Collection 14 is a quartet of incredibly detailed and personal fragrances, intimately linked to Gabriella herself, her memories, emotions, impressions and spirituality. Ragù, Lye, Camaheu and Hystera are all quite different from one each but also linked by a compulsive signature that verges on addiction. It smells vanillic, rice-like and resin-sweet. Utterly beguiling. It flows through all four offerings in varying strengths and binds with its subtle epidermal familiarity.

(A few weeks later….)

I am returning to this piece after being unable to resist the epicurean allure of Ragù and added a bottle of it to my collection. It is one of the most intriguing aromas I own. I guess if I had to call it something, it is a savoury gourmand, a scent with salted, herbaceous edges, a perfume that conjures up gustatory delights, a table laden with familiar victuals amid the gathering of laughter and family.

Gabriella’s Collection ‘14 is oddly familiar and yet incredibly strange, the scentscapes scoured and alien with flickering glimmers of memory and recall. Everything about the Chieffo brand is whiteness incarnate; it is Gabriella’s fetish tone, one of delicacy, angelic wing, snow and virtue. White is also the colour of shrouds, bone and ash. These two opposing impressions collide and shatter in a collection of resounding emotional force. There is tenderness and violence is the rendition of memory in this fascinating quartet.

Each of the fragrances: Camaheu, Lye, Ragù and the unsettling Hystera are connected to Gabriella and her emotional memories. One of the things I like about this these passionate scents is their implied femininity. Gender is not something I really pay heed to, but occasionally certain collections are imbued with powerful sexuality and persuasions as to be strikingly different. It is quite hard to avoid Gabriella Chieffo’s powerful blend of matriarchal lineage, motherhood, childbirth, kitchen, gender and nurturing creativity.

 Gabriella Chieffo

Gabriella has placed the focus of her collection firmly on herself in many ways; it is obvious from the passionately extolled text that accompanies the brand that she has spent some careful time nurturing dreams, concepts, loves, failures, pain and olfactory minutiae leading her to a point where she felt ready to mould ideas into a collection of perfumed shards and personal sculpture. It feels as if we are sharing Gabriella’s private thoughts, leafing through bleached out pages of notes left scattered across the floor in an abandoned therapist’s office.

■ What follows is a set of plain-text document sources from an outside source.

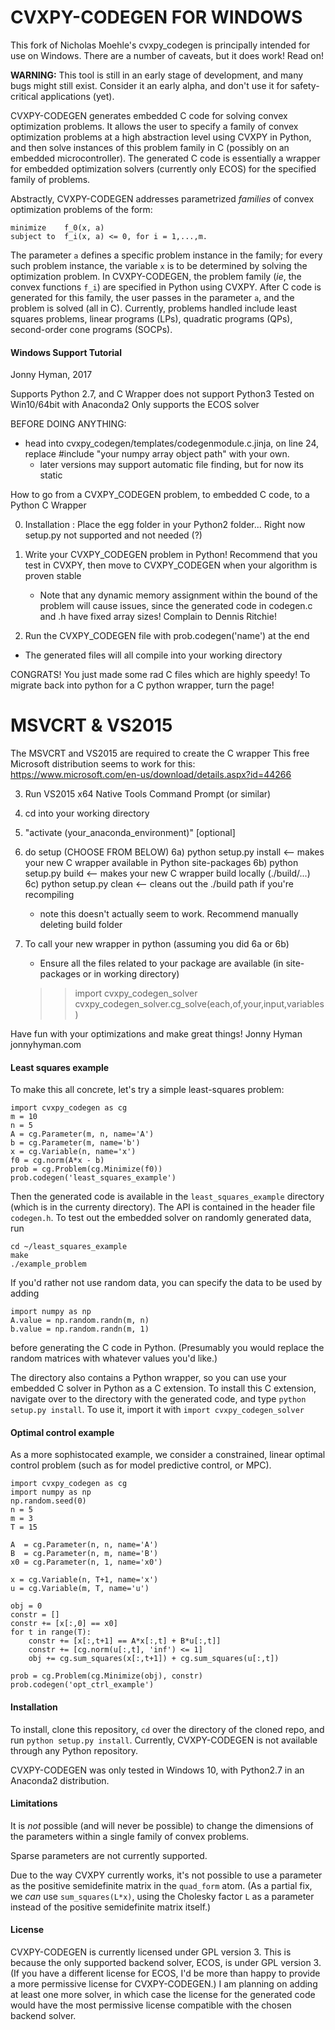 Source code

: # CVXPY-CODEGEN FOR WINDOWS

This fork of Nicholas Moehle's cvxpy_codegen is principally intended for use on Windows. There are a number of caveats, but it does work! Read on!

**WARNING:** This tool is still in an early stage of development, and many bugs might still exist.  Consider it an early alpha, and don't use it for safety-critical applications (yet).

CVXPY-CODEGEN generates embedded C code for solving convex optimization problems.  It allows the user to specify a family of convex optimization problems at a high abstraction level using CVXPY in Python, and then solve instances of this problem family in C (possibly on an embedded microcontroller).  The generated C code is essentially a wrapper for embedded optimization solvers (currently only ECOS) for the specified family of problems.

Abstractly, CVXPY-CODEGEN addresses parametrized *families* of convex optimization problems of the form:

    minimize    f_0(x, a)
    subject to  f_i(x, a) <= 0, for i = 1,...,m.

The parameter `a` defines a specific problem instance in the family; for every such problem instance, the variable `x` is to be determined by solving the optimization problem.  In CVXPY-CODEGEN, the problem family (*ie*, the convex functions `f_i`) are specified in Python using CVXPY.  After C code is generated for this family, the user passes in the parameter `a`, and the problem is solved (all in C).  Currently, problems handled include least squares problems, linear programs (LPs), quadratic programs (QPs), second-order cone programs (SOCPs).

#### Windows Support Tutorial
Jonny Hyman, 2017                              

 Supports Python 2.7, and C Wrapper does not support Python3
 Tested on Win10/64bit with Anaconda2
 Only supports the ECOS solver

 BEFORE DOING ANYTHING:
  - head into cvxpy_codegen/templates/codegenmodule.c.jinja,
    on line 24, replace #include "your numpy array object path" with your own.
    - later versions may support automatic file finding, but for now its static

 How to go from a CVXPY_CODEGEN problem, to embedded C code, to a Python C Wrapper

0) Installation : Place the egg folder in your Python2 folder... Right now setup.py
    not supported and not needed (?)

1) Write your CVXPY_CODEGEN problem in Python! Recommend that you test in CVXPY,
   then move to CVXPY_CODEGEN when your algorithm is proven stable
     - Note that any dynamic memory assignment within the bound of the problem
       will cause issues, since the generated code in codegen.c and .h have
       fixed array sizes! Complain to Dennis Ritchie!

2) Run the CVXPY_CODEGEN file with prob.codegen('name') at the end
  - The generated files will all compile into your working directory

 CONGRATS! You just made some rad C files which are highly speedy!
 To migrate back into python for a C python wrapper, turn the page!

   # MSVCRT & VS2015
   The MSVCRT and VS2015 are required to create the C wrapper
   This free Microsoft distribution seems to work for this: https://www.microsoft.com/en-us/download/details.aspx?id=44266

3) Run VS2015 x64 Native Tools Command Prompt (or similar)

4) cd into your working directory

5) "activate (your_anaconda_environment)" [optional]

6) do setup (CHOOSE FROM BELOW)
  6a) python setup.py install <-- makes your new C wrapper available in Python site-packages
  6b) python setup.py build   <-- makes your new C wrapper build locally (./build/...)
  6c) python setup.py clean   <-- cleans out the ./build path if you're recompiling
      - note this doesn't actually seem to work. Recommend manually deleting build folder

7) To call your new wrapper in python (assuming you did 6a or 6b)
   - Ensure all the files related to your package are available
   (in site-packages or in working directory)

   >> import cvxpy_codegen_solver
   >> cvxpy_codegen_solver.cg_solve(each,of,your,input,variables)

 Have fun with your optimizations and make great things!
 Jonny Hyman
 jonnyhyman.com

#### Least squares example
To make this all concrete, let's try a simple least-squares problem:

    import cvxpy_codegen as cg
    m = 10
    n = 5
    A = cg.Parameter(m, n, name='A')
    b = cg.Parameter(m, name='b')
    x = cg.Variable(n, name='x')
    f0 = cg.norm(A*x - b)
    prob = cg.Problem(cg.Minimize(f0))
    prob.codegen('least_squares_example')

Then the generated code is available in the `least_squares_example` directory (which is in the currenty directory).  The API is contained in the header file `codegen.h`.  To test out the embedded solver on randomly generated data, run

    cd ~/least_squares_example
    make
    ./example_problem

If you'd rather not use random data, you can specify the data to be used by adding 

    import numpy as np
    A.value = np.random.randn(m, n)
    b.value = np.random.randn(m, 1)

before generating the C code in Python. (Presumably you would replace the random matrices with whatever values you'd like.)

The directory also contains a Python wrapper, so you can use your embedded C solver in Python as a C extension.  To install this C extension, navigate over to the directory with the generated code, and type `python setup.py install`.  To use it, import it with `import cvxpy_codegen_solver`


#### Optimal control example
As a more sophistocated example, we consider a constrained, linear optimal control problem (such as for model predictive control, or MPC).

    import cvxpy_codegen as cg
    import numpy as np
    np.random.seed(0)
    n = 5
    m = 3
    T = 15

    A  = cg.Parameter(n, n, name='A')
    B  = cg.Parameter(n, m, name='B')
    x0 = cg.Parameter(n, 1, name='x0')

    x = cg.Variable(n, T+1, name='x')
    u = cg.Variable(m, T, name='u')

    obj = 0
    constr = []
    constr += [x[:,0] == x0]
    for t in range(T):
        constr += [x[:,t+1] == A*x[:,t] + B*u[:,t]]
        constr += [cg.norm(u[:,t], 'inf') <= 1] 
        obj += cg.sum_squares(x[:,t+1]) + cg.sum_squares(u[:,t])

    prob = cg.Problem(cg.Minimize(obj), constr)
    prob.codegen('opt_ctrl_example')

#### Installation

To install, clone this repository, `cd` over the directory of the cloned repo, and run `python setup.py install`.  Currently, CVXPY-CODEGEN is not available through any Python repository.  

CVXPY-CODEGEN was only tested in Windows 10, with Python2.7 in an Anaconda2 distribution.

#### Limitations
It is *not* possible (and will never be possible) to change the dimensions of the parameters within a single family of convex problems.

Sparse parameters are not currently supported.

Due to the way CVXPY currently works, it's not possible to use a parameter as the positive semidefinite matrix in the `quad_form` atom. (As a partial fix, we *can* use `sum_squares(L*x)`, using the Cholesky factor `L` as a parameter instead of the positive semidefinite matrix itself.)

#### License
CVXPY-CODEGEN is currently licensed under GPL version 3.  This is because the only supported backend solver, ECOS, is under GPL version 3.  (If you have a different license for ECOS, I'd be more than happy to provide a more permissive license for CVXPY-CODEGEN.)  I am planning on adding at least one more solver, in which case the license for the generated code would have the most permissive license compatible with the chosen backend solver.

This kind of intimacy and divulging of biography could have gone awry. I have sampled other brands over the years where a deeply personal vision was expounded and mistakenly explored through mediocre perfumery. The difference with Gabriella is the devout attendance on detail and awareness of her materials; how they can be used to reflect, augment and obfuscate her emotional experiences.

Each time I wear one of these very particular aromas; I am struck by how connected Gabriella is to her work, the artistry and flair on show for such a small debut is impressive. The fragrances are personified by elaborately staged portraits of Gabriella herself, posing in a series of Cindy Sherman-esque tableaux, surrounded by the iconography of each perfume.



In Ragù, she channels a braided Monica Bellucci, a provocative kitchen wench dreaming of elsewhere, preparing food, eyes gazing off into past or future. Behind her, tethered owls and winged monkeys cavort and tell of dreams and madness. 


Camaheu is an essay in overflowing whiteness, flowers, lace, weddings, communion, and shroud. A bare shoulder hints at a more wanton nature amid the cornucopia of blondness and offered blooms. In her hand she tenderly holds one giant rose like a beautiful weapon. 


Hystera is protection, Gabriella wrapped in a womb of glassy shelter, blurred nudity against blown-up veins of eyes, trees or rivers. She could be airborne or floating, either way, the image references her own teenage pregnancy and the trauma she endured giving birth at such a young age. 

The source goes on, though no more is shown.